§ Task to complete: Please restate each entry word for word and leave the pictures out.

§ Excerpted records:
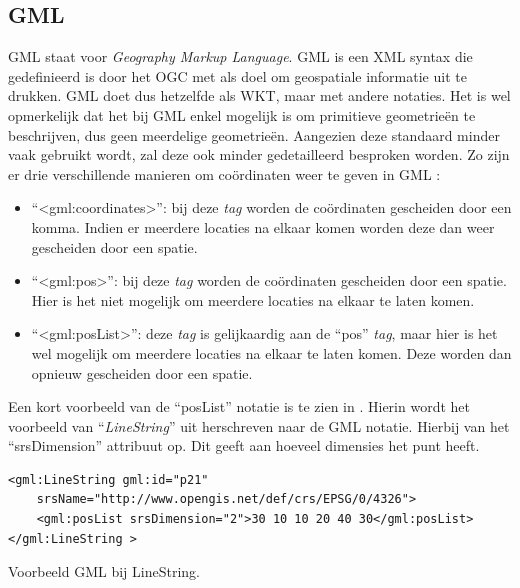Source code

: \subsection{GML}
GML staat voor \textit{Geography Markup Language}. GML is een XML syntax die gedefinieerd is door het OGC met als doel om geospatiale informatie uit te drukken. GML doet dus hetzelfde als WKT, maar met andere notaties. Het is wel opmerkelijk dat het bij GML enkel mogelijk is om primitieve geometrieën te beschrijven, dus geen meerdelige geometrieën. Aangezien deze standaard minder vaak gebruikt wordt, zal deze ook minder gedetailleerd besproken worden. Zo zijn er drie verschillende manieren om coördinaten weer te geven in GML \cite{ogcdocs}:
\begin{itemize}
    \item ``<gml:coordinates>'': bij deze \textit{tag} worden de coördinaten gescheiden door een komma. Indien er meerdere locaties na elkaar komen worden deze dan weer gescheiden door een spatie.
    \item ``<gml:pos>'': bij deze \textit{tag} worden de coördinaten gescheiden door een spatie. Hier is het niet mogelijk om meerdere locaties na elkaar te laten komen.
    \item ``<gml:posList>'': deze \textit{tag} is gelijkaardig aan de ``pos'' \textit{tag}, maar hier is het wel mogelijk om meerdere locaties na elkaar te laten komen. Deze worden dan opnieuw gescheiden door een spatie.
\end{itemize}

Een kort voorbeeld van de ``posList'' notatie is te zien in . Hierin wordt het voorbeeld van ``\textit{LineString}'' uit  herschreven naar de GML notatie. Hierbij van het ``srsDimension'' attribuut op. Dit geeft aan hoeveel dimensies het punt heeft.

\begin{listing}[ht]
\begin{verbatim}
<gml:LineString gml:id="p21"
    srsName="http://www.opengis.net/def/crs/EPSG/0/4326">
    <gml:posList srsDimension="2">30 10 10 20 40 30</gml:posList>
</gml:LineString >
\end{verbatim}
\caption{Voorbeeld GML bij LineString.}
\label{listing:gml}
\end{listing}

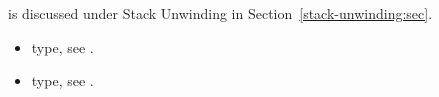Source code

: \descr
{} is discussed under Stack Unwinding in
Section~\ref{stack-unwinding:sec}.

\argdesc

\crossreferences
\begin{itemize}
	\item {} type, see .
	\item {} type, see .
\end{itemize}

%

%
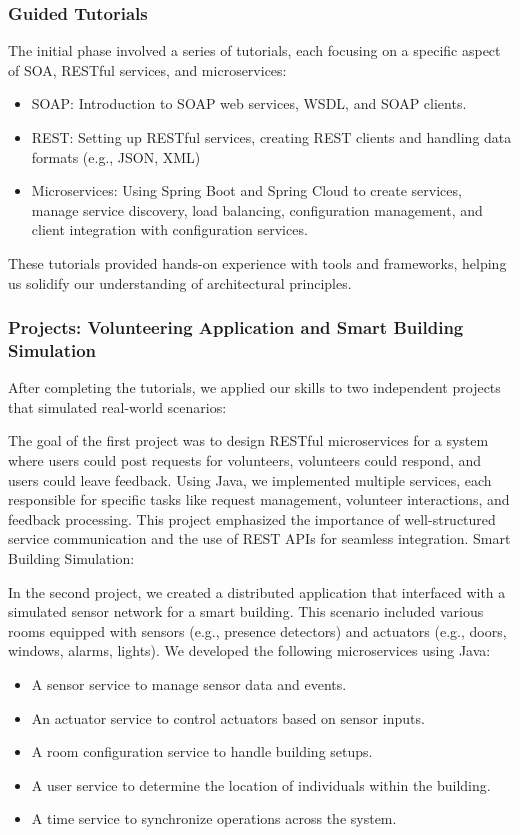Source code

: \subsubsection{Guided Tutorials}
The initial phase involved a series of tutorials, each focusing on a specific aspect of SOA, RESTful services, and microservices:
\begin{itemize}
    \item SOAP: Introduction to SOAP web services, WSDL, and SOAP clients.
    \item REST: Setting up RESTful services, creating REST clients and handling data formats (e.g., JSON, XML)
    \item Microservices: Using Spring Boot and Spring Cloud to create services, manage service discovery, load balancing, configuration management, and client integration with configuration services.
\end{itemize}
These tutorials provided hands-on experience with tools and frameworks, helping us solidify our understanding of architectural principles.

\subsubsection{Projects: Volunteering Application and Smart Building Simulation}
After completing the tutorials, we applied our skills to two independent projects that simulated real-world scenarios:

\vspace{0.25cm}
The goal of the first project was to design RESTful microservices for a system where users could post requests for volunteers, volunteers could respond, and users could leave feedback.
Using Java, we implemented multiple services, each responsible for specific tasks like request management, volunteer interactions, and feedback processing. This project emphasized the importance of well-structured service communication and the use of REST APIs for seamless integration.
Smart Building Simulation:

\vspace{0.25cm}
In the second project, we created a distributed application that interfaced with a simulated sensor network for a smart building. This scenario included various rooms equipped with sensors (e.g., presence detectors) and actuators (e.g., doors, windows, alarms, lights).
We developed the following microservices using Java:
\begin{itemize}
    \item A sensor service to manage sensor data and events.
    \item An actuator service to control actuators based on sensor inputs.
    \item A room configuration service to handle building setups.
    \item A user service to determine the location of individuals within the building.
    \item A time service to synchronize operations across the system.
\end{itemize}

§ Task output:
Source code

: \subsection{GML}
GML staat voor \textit{Geography Markup Language}. GML is een XML syntax die gedefinieerd is door het OGC met als doel om geospatiale informatie uit te drukken. GML doet dus hetzelfde als WKT, maar met andere notaties. Het is wel opmerkelijk dat het bij GML enkel mogelijk is om primitieve geometrieën te beschrijven, dus geen meerdelige geometrieën. Aangezien deze standaard minder vaak gebruikt wordt, zal deze ook minder gedetailleerd besproken worden. Zo zijn er drie verschillende manieren om coördinaten weer te geven in GML \cite{ogcdocs}:
\begin{itemize}
    \item ``<gml:coordinates>'': bij deze \textit{tag} worden de coördinaten gescheiden door een komma. Indien er meerdere locaties na elkaar komen worden deze dan weer gescheiden door een spatie.
    \item ``<gml:pos>'': bij deze \textit{tag} worden de coördinaten gescheiden door een spatie. Hier is het niet mogelijk om meerdere locaties na elkaar te laten komen.
    \item ``<gml:posList>'': deze \textit{tag} is gelijkaardig aan de ``pos'' \textit{tag}, maar hier is het wel mogelijk om meerdere locaties na elkaar te laten komen. Deze worden dan opnieuw gescheiden door een spatie.
\end{itemize}

Een kort voorbeeld van de ``posList'' notatie is te zien in . Hierin wordt het voorbeeld van ``\textit{LineString}'' uit  herschreven naar de GML notatie. Hierbij van het ``srsDimension'' attribuut op. Dit geeft aan hoeveel dimensies het punt heeft.

\begin{listing}[ht]
\begin{verbatim}
<gml:LineString gml:id="p21"
    srsName="http://www.opengis.net/def/crs/EPSG/0/4326">
    <gml:posList srsDimension="2">30 10 10 20 40 30</gml:posList>
</gml:LineString >
\end{verbatim}
\caption{Voorbeeld GML bij LineString.}
\label{listing:gml}
\end{listing}

Source code

: \descr
{} is discussed under Stack Unwinding in
Section~\ref{stack-unwinding:sec}.

\argdesc

\crossreferences
\begin{itemize}
	\item {} type, see .
	\item {} type, see .
\end{itemize}

%

%
Source code

: \subsubsection{Guided Tutorials}
The initial phase involved a series of tutorials, each focusing on a specific aspect of SOA, RESTful services, and microservices:
\begin{itemize}
    \item SOAP: Introduction to SOAP web services, WSDL, and SOAP clients.
    \item REST: Setting up RESTful services, creating REST clients and handling data formats (e.g., JSON, XML)
    \item Microservices: Using Spring Boot and Spring Cloud to create services, manage service discovery, load balancing, configuration management, and client integration with configuration services.
\end{itemize}
These tutorials provided hands-on experience with tools and frameworks, helping us solidify our understanding of architectural principles.

\subsubsection{Projects: Volunteering Application and Smart Building Simulation}
After completing the tutorials, we applied our skills to two independent projects that simulated real-world scenarios:

\vspace{0.25cm}
The goal of the first project was to design RESTful microservices for a system where users could post requests for volunteers, volunteers could respond, and users could leave feedback.
Using Java, we implemented multiple services, each responsible for specific tasks like request management, volunteer interactions, and feedback processing. This project emphasized the importance of well-structured service communication and the use of REST APIs for seamless integration.
Smart Building Simulation:

\vspace{0.25cm}
In the second project, we created a distributed application that interfaced with a simulated sensor network for a smart building. This scenario included various rooms equipped with sensors (e.g., presence detectors) and actuators (e.g., doors, windows, alarms, lights).
We developed the following microservices using Java:
\begin{itemize}
    \item A sensor service to manage sensor data and events.
    \item An actuator service to control actuators based on sensor inputs.
    \item A room configuration service to handle building setups.
    \item A user service to determine the location of individuals within the building.
    \item A time service to synchronize operations across the system.
\end{itemize}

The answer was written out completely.